Dominion and Duke Energy Have Officially Canceled the Atlantic Coast Pipeline

A sign along a highway to protests the route of the Atlantic Coast Pipeline in Deerfield, Va. The developers of the Atlantic Coast Pipeline announced Sunday, July 5, 2020, that they are canceling the multi-state natural gas project, citing delays and increasing cost uncertainty. (AP Photo/Steve Helber, File)

By Arianna Coghill
July 6, 2020

The multi-state, $8 billion Atlantic Coast pipeline has been canceled due to uncertainties about costs, permitting and litigation, Dominion Energy and Duke Energy announced this weekend.

Despite the developers winning a U.S. Supreme Court case over a critical permit last month, the energy companies said “recent developments have created an unacceptable layer of uncertainty and anticipated delays.” 

According to the release, a recent pair of court rulings threw the permitting program used to approve oil and gas pipelines nationwide into question, stating that it presented “new and serious challenges.” 

“This new information and litigation risk, among other continuing execution risks, make the project too uncertain to justify investing more shareholder capital,” said the companies

When the natural gas project was announced in 2014, it received heavy backlash from landowners, activists and environmental advocates alike, who argued the pipeline would harm wildlife and damage landscapes. In order to build the project, tree removal and leveling of some ridgetops would be necessary so the pipe, which is 42 inches in diameter, could cross through mountains, bodies of water and other sensitive terrain, including underneath the Appalachian Trail. 
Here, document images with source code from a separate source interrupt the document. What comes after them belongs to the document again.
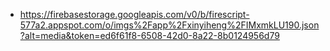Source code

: - https://firebasestorage.googleapis.com/v0/b/firescript-577a2.appspot.com/o/imgs%2Fapp%2Fxinyiheng%2FIMxmkLU190.json?alt=media&token=ed6f61f8-6508-42d0-8a22-8b0124956d79
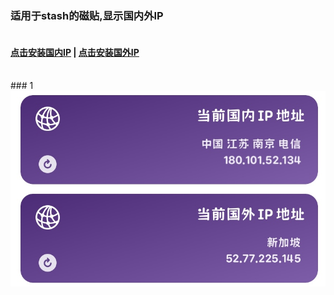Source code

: ### 适用于stash的磁贴,显示国内外IP  
#### <br/>[点击安装国内IP](https://link.stash.ws/install-override/raw.githubusercontent.com/LYJ01X/stash/main/gnip.stoverride)  |  [点击安装国外IP](https://link.stash.ws/install-override/raw.githubusercontent.com/LYJ01X/stash/main/gwip.stoverride)
<br/>
### 1
<br />
<img src="/8CBC2A92-20D0-4FB6-AC9A-C56136B313C4.jpeg" alt="Alt text"/>
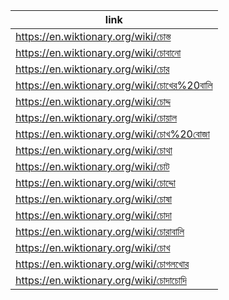 |link|
|----|
|https://en.wiktionary.org/wiki/চোস্ত|
|https://en.wiktionary.org/wiki/চোবানো|
|https://en.wiktionary.org/wiki/চোর|
|https://en.wiktionary.org/wiki/চোখের%20বালি|
|https://en.wiktionary.org/wiki/চোদ্দ|
|https://en.wiktionary.org/wiki/চোয়াল|
|https://en.wiktionary.org/wiki/চোখ%20বোজা|
|https://en.wiktionary.org/wiki/চোথা|
|https://en.wiktionary.org/wiki/চোট|
|https://en.wiktionary.org/wiki/চোদ্দো|
|https://en.wiktionary.org/wiki/চোষা|
|https://en.wiktionary.org/wiki/চোদা|
|https://en.wiktionary.org/wiki/চোরাবালি|
|https://en.wiktionary.org/wiki/চোখ|
|https://en.wiktionary.org/wiki/চোগলখোর|
|https://en.wiktionary.org/wiki/চোদাচোদি|
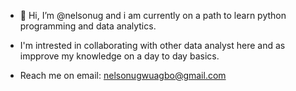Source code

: - 👋 Hi, I’m @nelsonug and i am currently on a path to learn python programming and data analytics.
  
- I'm intrested in collaborating with other data analyst here and as impprove my knowledge on a day to day basics.
- Reach me on email: nelsonugwuagbo@gmail.com
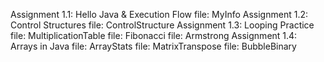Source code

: Assignment 1.1: Hello Java & Execution Flow
file: MyInfo
Assignment 1.2: Control Structures
file: ControlStructure
Assignment 1.3: Looping Practice
file: MultiplicationTable
file: Fibonacci
file: Armstrong
Assignment 1.4: Arrays in Java
file: ArrayStats
file: MatrixTranspose
file: BubbleBinary

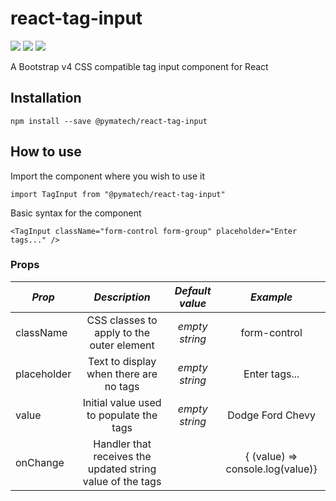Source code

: # react-tag-input

![](https://img.shields.io/github/release/pymatech/react-tag-input.svg?style=plastic)
![](https://img.shields.io/npm/v/@pymatech/react-tag-input/latest.svg?style=plastic)
![](https://img.shields.io/github/license/pymatech/react-tag-input.svg?style=plastic)

A Bootstrap v4 CSS compatible tag input component for React

## Installation

`npm install --save @pymatech/react-tag-input`

## How to use

Import the component where you wish to use it

`import TagInput from "@pymatech/react-tag-input"`

Basic syntax for the component

`<TagInput className="form-control form-group" placeholder="Enter tags..." />`

### Props

| _Prop_      | _Description_                                              | _Default value_   | _Example_                        |
| ------      | :--------------------------------------------------------: | :---------------: | :------------------------------: |
| className   | CSS classes to apply to the outer element                  |  *empty string*   | form-control                     |
| placeholder | Text to display when there are no tags                     |  *empty string*   | Enter tags...                    |
| value       | Initial value used to populate the tags                    |  *empty string*   | Dodge Ford Chevy                 |
| onChange    | Handler that receives the updated string value of the tags |                   | { (value) => console.log(value)} |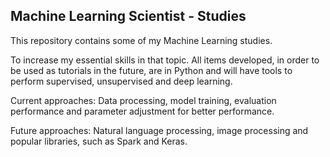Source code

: ## Machine Learning Scientist - Studies

This repository contains some of my Machine Learning studies.

To increase my essential skills in that topic. All items developed, in order to be used as tutorials in the future, are in Python and will have tools to perform supervised, unsupervised and deep learning.

Current approaches: Data processing, model training, evaluation performance and parameter adjustment for better performance.

Future approaches: Natural language processing, image processing and popular libraries, such as Spark and Keras.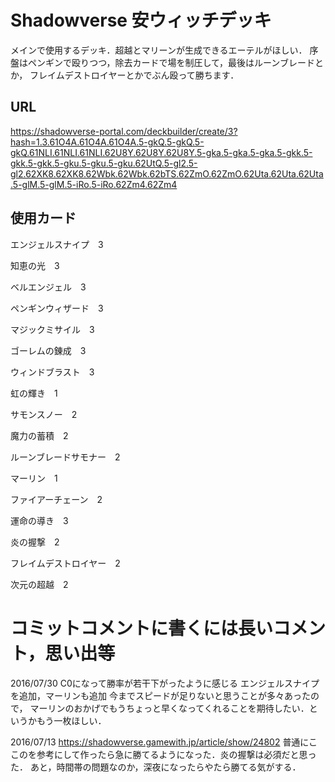 # Shadowverse 安ウィッチデッキ
メインで使用するデッキ．超越とマリーンが生成できるエーテルがほしい．
序盤はペンギンで殴りつつ，除去カードで場を制圧して，最後はルーンブレードとか，
フレイムデストロイヤーとかでぶん殴って勝ちます．

## URL
https://shadowverse-portal.com/deckbuilder/create/3?hash=1.3.61O4A.61O4A.61O4A.5-gkQ.5-gkQ.5-gkQ.61NLI.61NLI.61NLI.62U8Y.62U8Y.62U8Y.5-gka.5-gka.5-gka.5-gkk.5-gkk.5-gkk.5-gku.5-gku.5-gku.62UtQ.5-gl2.5-gl2.62XK8.62XK8.62Wbk.62Wbk.62bTS.62ZmO.62ZmO.62Uta.62Uta.62Uta.5-glM.5-glM.5-iRo.5-iRo.62Zm4.62Zm4

## 使用カード
エンジェルスナイプ　3

知恵の光　3

ベルエンジェル　3

ペンギンウィザード　3

マジックミサイル　3

ゴーレムの錬成　3

ウィンドブラスト　3

虹の輝き　1

サモンスノー　2

魔力の蓄積　2

ルーンブレードサモナー　2

マーリン　1

ファイアーチェーン　2

運命の導き　3

炎の握撃　2

フレイムデストロイヤー　2

次元の超越　2

# コミットコメントに書くには長いコメント，思い出等

2016/07/30
C0になって勝率が若干下がったように感じる
エンジェルスナイプを追加，マーリンも追加
今までスピードが足りないと思うことが多々あったので，
マーリンのおかげでもうちょっと早くなってくれることを期待したい．というかもう一枚ほしい．

2016/07/13
https://shadowverse.gamewith.jp/article/show/24802
普通にここのを参考にして作ったら急に勝てるようになった．炎の握撃は必須だと思った．
あと，時間帯の問題なのか，深夜になったらやたら勝てる気がする．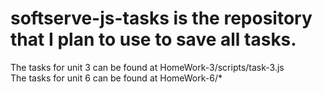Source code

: # softserve-js-tasks is the repository that I plan to use to save all tasks. 
The tasks for unit 3 can be found at HomeWork-3/scripts/task-3.js\
The tasks for unit 6 can be found at HomeWork-6/*
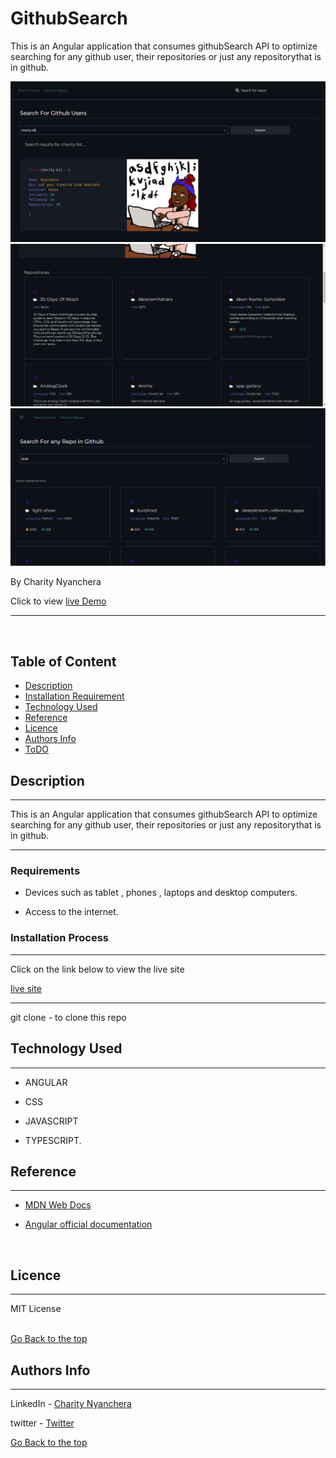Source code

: # GithubSearch

This is an Angular application that consumes githubSearch API to optimize searching for any github user, their repositories or just any repositorythat is in github.

<img src='./src/assets/user.png'>
<img src='./src/assets/user_repos.png'>
<img src='./src/assets/repos.png'>

By Charity Nyanchera
<p>Click to view <a href="https://search-git-hub.netlify.app/user">live Demo</a></p>

<hr>
<br>

## Table of Content

- [Description](#description)
- [Installation Requirement](#Installation)
- [Technology Used](#technology-used)
- [Reference](#reference)
- [Licence](#licence)
- [Authors Info](#author-Info)
- [ToDO](#To-Do)


## Description
<hr>
<p> This is an Angular application that consumes githubSearch API to optimize searching for any github user, their repositories or just any repositorythat is in github.
</p>

<hr>

### Requirements

- Devices such as tablet , phones , laptops and desktop computers.

- Access to the internet.

### Installation Process

---

Click on the link below to view the live site

<a href="https://search-git-hub.netlify.app/user">live site<a>



---
<p>git clone - to clone this repo</p>

## Technology Used
<hr>

- ANGULAR

- CSS

- JAVASCRIPT

- TYPESCRIPT.


## Reference
<hr>

- <p><a href="https://developer.mozilla.org/en-US/"> MDN Web Docs</a>

- <p><a href="https://angular.io/">Angular official documentation</a></p>


<br>

## Licence
<hr>
MIT License

<br>
<br>

 

 [Go Back to the top](#githubSearch)

## Authors Info
<hr>

LinkedIn - [Charity Nyanchera](https://www.linkedin.com/in/charity-nyanchera-2679281a2/)

twitter - [Twitter](https://twitter.com/CcNyanchera)

[Go Back to the top](#githubSearch)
“If anyone still had questions about whether or not the era of fracked gas was over, this should answer them. Today is a historic victory for clean water, the climate, public health, and our communities,” Sierra Club Executive Director Michael Brune said in response to the announcement.

Critics questioned whether or not there was a sufficient need for the natural gas the pipeline would carry and said the pipeline’s existence would further encourage the use of fossil fuels during a time when climate change makes the shift to renewable energy more important than ever.  

The project was delayed for years due to lawsuits introduced by environmental groups, causing numerous permits to be dismissed and suspended. The delays made the cost rise from an estimated $4.5 billion to $5 billion. 

It has been reported on numerous occasions that the Trump Administration has crafted policies to allow oil and gas companies to operate on public lands to allow them pay lower royalties. Solar and wind companies did not receive that privilege. Renewable energy companies were served with large multilayer bills for rent that did not reflect their repeated requests for adjustment. 

Dominion, headquartered in Richmond, announced that it agreed to sell “substantially all” of its gas and storage segment assets, which includes more than 7,700 miles of natural gas storage and transmission pipelines and about 900 billion cubic feet of gas storage, to an affiliate of Berkshire Hathaway.

The Associated Press contributed to this report.